Wie wunderbar, ja, unbegreiflich sind Gottes Wege mit den Seinen! Wohl dem, der in jeder Hinsicht, auch in der schlimmsten Lage, Gott vertraut. Daniel hat nicht allein für sich, sondern auch für sein Volk gelitten, dessen Gefangenschaf t nun ein Ende nehmen sollte. Er hat den Weg jener Trauernden an Babylons Flüssen gebahnt, damit sie wiederum mit Freuden die Harfen von den Weiden nehmen konnten und fröhlich ins Land der Zierde zurückkehren.

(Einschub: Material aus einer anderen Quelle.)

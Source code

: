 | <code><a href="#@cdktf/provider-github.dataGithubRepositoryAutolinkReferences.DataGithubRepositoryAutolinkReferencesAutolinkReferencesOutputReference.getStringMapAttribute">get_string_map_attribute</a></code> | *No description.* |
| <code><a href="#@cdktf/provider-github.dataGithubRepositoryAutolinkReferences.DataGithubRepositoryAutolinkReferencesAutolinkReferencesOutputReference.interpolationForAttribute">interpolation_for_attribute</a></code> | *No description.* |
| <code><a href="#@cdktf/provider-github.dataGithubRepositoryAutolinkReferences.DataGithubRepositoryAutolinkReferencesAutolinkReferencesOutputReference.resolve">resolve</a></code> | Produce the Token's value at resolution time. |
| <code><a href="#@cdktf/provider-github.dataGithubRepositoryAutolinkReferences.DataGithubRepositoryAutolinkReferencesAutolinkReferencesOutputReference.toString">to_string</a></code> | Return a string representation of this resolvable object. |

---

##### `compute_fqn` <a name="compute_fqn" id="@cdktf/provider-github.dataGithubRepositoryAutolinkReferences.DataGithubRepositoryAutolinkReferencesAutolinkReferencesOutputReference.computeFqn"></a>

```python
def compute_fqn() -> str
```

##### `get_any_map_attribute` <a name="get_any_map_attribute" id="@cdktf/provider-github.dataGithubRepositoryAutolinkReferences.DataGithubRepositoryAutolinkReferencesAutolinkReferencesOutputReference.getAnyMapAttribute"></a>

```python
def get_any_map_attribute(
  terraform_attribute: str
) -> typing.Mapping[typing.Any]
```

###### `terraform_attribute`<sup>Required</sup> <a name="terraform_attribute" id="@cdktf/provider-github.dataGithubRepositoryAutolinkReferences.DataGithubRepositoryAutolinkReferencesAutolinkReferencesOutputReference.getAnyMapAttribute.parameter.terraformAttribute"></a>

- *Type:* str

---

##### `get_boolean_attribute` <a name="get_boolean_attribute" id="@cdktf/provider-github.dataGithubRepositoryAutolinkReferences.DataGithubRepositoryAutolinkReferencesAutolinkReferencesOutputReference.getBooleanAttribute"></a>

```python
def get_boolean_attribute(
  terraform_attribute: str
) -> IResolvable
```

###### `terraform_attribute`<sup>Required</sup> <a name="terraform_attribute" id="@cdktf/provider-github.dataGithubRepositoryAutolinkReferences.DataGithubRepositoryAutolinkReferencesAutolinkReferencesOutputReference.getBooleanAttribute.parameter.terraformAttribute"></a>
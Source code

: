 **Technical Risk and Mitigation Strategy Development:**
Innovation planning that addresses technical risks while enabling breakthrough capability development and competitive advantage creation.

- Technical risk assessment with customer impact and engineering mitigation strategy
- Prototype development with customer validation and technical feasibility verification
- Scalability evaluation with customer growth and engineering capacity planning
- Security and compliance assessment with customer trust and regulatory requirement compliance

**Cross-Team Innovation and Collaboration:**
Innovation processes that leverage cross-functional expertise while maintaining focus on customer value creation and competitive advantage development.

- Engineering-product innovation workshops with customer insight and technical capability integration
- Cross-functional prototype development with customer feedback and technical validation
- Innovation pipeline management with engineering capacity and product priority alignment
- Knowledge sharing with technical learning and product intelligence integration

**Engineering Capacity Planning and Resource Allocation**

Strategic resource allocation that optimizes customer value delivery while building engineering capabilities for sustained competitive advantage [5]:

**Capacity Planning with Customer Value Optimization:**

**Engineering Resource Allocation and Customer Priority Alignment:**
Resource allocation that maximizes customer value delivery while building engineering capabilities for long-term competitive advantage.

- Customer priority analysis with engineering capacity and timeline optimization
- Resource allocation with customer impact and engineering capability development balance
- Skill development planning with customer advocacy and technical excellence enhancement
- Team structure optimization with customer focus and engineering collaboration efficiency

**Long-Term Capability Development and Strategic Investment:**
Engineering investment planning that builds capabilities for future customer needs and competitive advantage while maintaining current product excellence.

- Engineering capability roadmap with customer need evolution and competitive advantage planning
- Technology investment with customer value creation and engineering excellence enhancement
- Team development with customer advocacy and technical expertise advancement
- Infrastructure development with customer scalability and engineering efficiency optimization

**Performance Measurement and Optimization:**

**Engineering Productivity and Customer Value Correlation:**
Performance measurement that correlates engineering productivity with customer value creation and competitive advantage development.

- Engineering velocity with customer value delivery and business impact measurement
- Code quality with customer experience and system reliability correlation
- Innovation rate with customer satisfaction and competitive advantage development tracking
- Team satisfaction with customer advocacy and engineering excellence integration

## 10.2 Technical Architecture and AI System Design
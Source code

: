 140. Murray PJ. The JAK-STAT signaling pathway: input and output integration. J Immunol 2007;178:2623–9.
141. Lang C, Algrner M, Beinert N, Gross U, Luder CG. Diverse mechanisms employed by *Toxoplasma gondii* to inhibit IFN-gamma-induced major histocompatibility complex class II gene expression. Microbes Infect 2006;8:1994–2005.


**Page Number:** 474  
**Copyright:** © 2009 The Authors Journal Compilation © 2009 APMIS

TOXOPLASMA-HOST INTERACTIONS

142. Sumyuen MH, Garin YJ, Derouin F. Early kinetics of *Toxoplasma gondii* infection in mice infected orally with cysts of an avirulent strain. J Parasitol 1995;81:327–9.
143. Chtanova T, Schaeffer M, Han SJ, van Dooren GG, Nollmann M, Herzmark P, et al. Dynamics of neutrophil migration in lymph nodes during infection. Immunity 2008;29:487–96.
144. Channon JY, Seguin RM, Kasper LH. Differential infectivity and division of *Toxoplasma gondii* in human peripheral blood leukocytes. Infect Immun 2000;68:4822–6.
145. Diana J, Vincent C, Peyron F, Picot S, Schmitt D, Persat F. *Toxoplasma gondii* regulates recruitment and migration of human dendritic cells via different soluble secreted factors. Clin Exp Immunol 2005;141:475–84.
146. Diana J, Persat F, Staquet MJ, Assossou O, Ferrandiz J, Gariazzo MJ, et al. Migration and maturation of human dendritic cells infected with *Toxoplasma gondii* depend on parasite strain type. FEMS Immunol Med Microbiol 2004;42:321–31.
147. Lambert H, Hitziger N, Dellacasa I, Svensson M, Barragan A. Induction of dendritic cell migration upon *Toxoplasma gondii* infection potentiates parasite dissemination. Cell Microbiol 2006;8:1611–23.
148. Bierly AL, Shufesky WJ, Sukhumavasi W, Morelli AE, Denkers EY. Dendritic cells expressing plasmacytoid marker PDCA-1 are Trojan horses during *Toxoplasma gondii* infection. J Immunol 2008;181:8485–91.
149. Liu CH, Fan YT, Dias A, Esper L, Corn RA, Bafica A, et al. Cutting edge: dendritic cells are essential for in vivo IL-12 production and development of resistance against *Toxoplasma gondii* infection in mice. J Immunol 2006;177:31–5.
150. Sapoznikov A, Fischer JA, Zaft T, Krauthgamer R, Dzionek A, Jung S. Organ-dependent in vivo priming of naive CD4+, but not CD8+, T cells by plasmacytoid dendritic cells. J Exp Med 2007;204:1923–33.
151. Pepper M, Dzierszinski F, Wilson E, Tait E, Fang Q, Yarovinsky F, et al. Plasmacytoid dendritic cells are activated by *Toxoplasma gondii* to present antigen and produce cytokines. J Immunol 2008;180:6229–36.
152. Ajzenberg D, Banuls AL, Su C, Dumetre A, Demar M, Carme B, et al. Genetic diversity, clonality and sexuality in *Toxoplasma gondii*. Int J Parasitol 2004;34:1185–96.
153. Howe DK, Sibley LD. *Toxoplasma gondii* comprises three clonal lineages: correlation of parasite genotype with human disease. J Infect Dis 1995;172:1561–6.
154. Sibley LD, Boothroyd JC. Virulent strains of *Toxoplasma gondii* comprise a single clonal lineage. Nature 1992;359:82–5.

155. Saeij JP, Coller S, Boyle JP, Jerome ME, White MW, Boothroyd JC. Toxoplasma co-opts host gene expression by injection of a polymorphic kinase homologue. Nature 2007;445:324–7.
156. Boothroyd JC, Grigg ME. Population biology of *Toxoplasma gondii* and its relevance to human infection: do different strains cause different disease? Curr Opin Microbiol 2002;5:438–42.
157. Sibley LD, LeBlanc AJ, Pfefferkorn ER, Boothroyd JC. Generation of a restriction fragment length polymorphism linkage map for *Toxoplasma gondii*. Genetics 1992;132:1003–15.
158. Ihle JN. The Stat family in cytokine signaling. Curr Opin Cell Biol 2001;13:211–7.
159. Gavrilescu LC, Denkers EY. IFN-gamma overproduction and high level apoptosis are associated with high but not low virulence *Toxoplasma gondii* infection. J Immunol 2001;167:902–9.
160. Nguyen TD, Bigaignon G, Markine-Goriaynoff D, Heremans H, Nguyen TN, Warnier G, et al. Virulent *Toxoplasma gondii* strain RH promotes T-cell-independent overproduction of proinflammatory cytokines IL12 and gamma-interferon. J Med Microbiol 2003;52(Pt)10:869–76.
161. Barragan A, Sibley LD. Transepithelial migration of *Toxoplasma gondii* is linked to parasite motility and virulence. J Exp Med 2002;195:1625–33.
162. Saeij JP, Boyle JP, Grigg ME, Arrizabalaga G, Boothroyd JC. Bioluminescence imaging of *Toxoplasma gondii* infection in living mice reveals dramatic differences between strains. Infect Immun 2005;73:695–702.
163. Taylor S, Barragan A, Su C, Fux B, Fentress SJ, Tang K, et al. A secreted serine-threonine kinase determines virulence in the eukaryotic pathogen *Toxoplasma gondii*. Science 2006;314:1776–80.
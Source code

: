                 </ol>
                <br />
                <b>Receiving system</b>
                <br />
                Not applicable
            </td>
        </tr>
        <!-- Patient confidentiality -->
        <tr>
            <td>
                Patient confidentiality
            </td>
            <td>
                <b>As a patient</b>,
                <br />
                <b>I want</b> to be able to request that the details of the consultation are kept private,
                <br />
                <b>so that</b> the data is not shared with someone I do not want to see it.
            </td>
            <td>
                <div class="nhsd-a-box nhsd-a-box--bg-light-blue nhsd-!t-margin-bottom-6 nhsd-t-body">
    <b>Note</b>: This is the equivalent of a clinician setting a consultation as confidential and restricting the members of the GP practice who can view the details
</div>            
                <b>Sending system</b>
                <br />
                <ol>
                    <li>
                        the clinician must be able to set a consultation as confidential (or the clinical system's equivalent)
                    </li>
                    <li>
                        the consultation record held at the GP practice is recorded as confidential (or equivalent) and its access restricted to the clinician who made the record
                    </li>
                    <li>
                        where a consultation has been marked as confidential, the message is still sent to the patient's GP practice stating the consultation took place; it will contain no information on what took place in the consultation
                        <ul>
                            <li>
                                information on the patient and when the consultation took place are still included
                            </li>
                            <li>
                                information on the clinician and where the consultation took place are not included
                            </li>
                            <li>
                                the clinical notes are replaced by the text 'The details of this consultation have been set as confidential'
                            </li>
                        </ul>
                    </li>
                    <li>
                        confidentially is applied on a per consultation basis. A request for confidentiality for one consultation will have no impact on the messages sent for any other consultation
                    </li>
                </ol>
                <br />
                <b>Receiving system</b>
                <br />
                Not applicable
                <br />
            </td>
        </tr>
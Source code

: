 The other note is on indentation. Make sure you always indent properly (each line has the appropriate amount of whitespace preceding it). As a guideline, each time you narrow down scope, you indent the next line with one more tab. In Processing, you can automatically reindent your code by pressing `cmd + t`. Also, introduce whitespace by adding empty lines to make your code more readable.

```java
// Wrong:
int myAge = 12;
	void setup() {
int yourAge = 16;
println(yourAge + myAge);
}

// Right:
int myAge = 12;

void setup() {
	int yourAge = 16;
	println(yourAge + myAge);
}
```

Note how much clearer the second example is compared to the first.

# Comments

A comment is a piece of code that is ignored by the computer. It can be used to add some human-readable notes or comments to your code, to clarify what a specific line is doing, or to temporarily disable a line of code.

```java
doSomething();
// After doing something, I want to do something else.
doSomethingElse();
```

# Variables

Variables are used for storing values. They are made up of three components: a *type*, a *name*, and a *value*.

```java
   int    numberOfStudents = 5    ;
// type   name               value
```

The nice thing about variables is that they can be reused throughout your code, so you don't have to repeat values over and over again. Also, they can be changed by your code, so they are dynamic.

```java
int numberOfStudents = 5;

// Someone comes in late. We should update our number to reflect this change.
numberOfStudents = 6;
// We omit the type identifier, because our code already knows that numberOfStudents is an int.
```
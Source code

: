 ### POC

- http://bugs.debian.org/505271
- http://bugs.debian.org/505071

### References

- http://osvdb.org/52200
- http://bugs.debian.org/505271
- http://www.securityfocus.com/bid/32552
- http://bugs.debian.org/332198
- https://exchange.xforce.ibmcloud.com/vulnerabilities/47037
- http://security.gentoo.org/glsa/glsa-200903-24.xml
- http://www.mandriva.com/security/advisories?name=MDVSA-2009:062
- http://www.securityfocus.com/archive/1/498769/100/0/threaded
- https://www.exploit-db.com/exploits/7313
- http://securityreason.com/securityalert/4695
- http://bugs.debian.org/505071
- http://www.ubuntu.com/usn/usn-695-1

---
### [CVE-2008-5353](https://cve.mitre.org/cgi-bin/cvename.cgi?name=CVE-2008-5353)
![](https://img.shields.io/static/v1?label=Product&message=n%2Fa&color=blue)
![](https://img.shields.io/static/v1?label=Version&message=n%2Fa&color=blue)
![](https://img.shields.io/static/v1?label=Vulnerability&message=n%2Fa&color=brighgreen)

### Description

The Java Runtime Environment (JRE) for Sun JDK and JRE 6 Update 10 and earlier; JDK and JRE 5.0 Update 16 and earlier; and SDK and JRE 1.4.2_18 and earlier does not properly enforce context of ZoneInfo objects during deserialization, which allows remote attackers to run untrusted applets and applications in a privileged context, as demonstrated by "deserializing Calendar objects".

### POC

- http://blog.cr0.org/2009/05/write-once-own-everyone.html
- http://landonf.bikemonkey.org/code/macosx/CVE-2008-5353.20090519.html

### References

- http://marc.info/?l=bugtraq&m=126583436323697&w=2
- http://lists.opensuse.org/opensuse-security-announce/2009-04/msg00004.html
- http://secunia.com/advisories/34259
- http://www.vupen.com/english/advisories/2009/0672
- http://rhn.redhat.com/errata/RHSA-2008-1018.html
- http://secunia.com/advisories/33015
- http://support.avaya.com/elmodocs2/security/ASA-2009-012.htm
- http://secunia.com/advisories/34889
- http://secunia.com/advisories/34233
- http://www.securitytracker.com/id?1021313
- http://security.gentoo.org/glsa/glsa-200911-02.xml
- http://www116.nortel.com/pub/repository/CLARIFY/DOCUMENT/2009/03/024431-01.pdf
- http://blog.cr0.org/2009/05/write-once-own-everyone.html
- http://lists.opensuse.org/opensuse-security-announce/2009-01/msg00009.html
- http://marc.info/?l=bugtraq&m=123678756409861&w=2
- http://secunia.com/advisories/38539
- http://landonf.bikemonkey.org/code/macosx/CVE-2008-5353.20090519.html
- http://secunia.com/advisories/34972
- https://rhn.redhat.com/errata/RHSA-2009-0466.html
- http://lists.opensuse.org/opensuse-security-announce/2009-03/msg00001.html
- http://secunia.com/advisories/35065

Wäre Daniel untreu gewesen, so wäre eine judenfeindliche Staatsleitung ans Ruder gekommen. Wie groß ist doch der Segen der Treue eines Einzelnen bis in den Tod, nicht nur für ihn selbst, sondern auch für Gottes Volk im allgemeinen. So möchten auch wir hier jedem Treuen zurufen: „Fürchte dich nicht vor dem, was du leiden wirst“ (Off 2,10). Mit Paulus stimmen wir in jenes Siegeswort ein: „Der Herr wird mich retten von jedem bösen Werk und bewahren für Sein himmlisches Reich, welchem die Herrlichkeit sei von Ewigkeit zu Ewigkeit! Amen.“ (2Tim 4,18).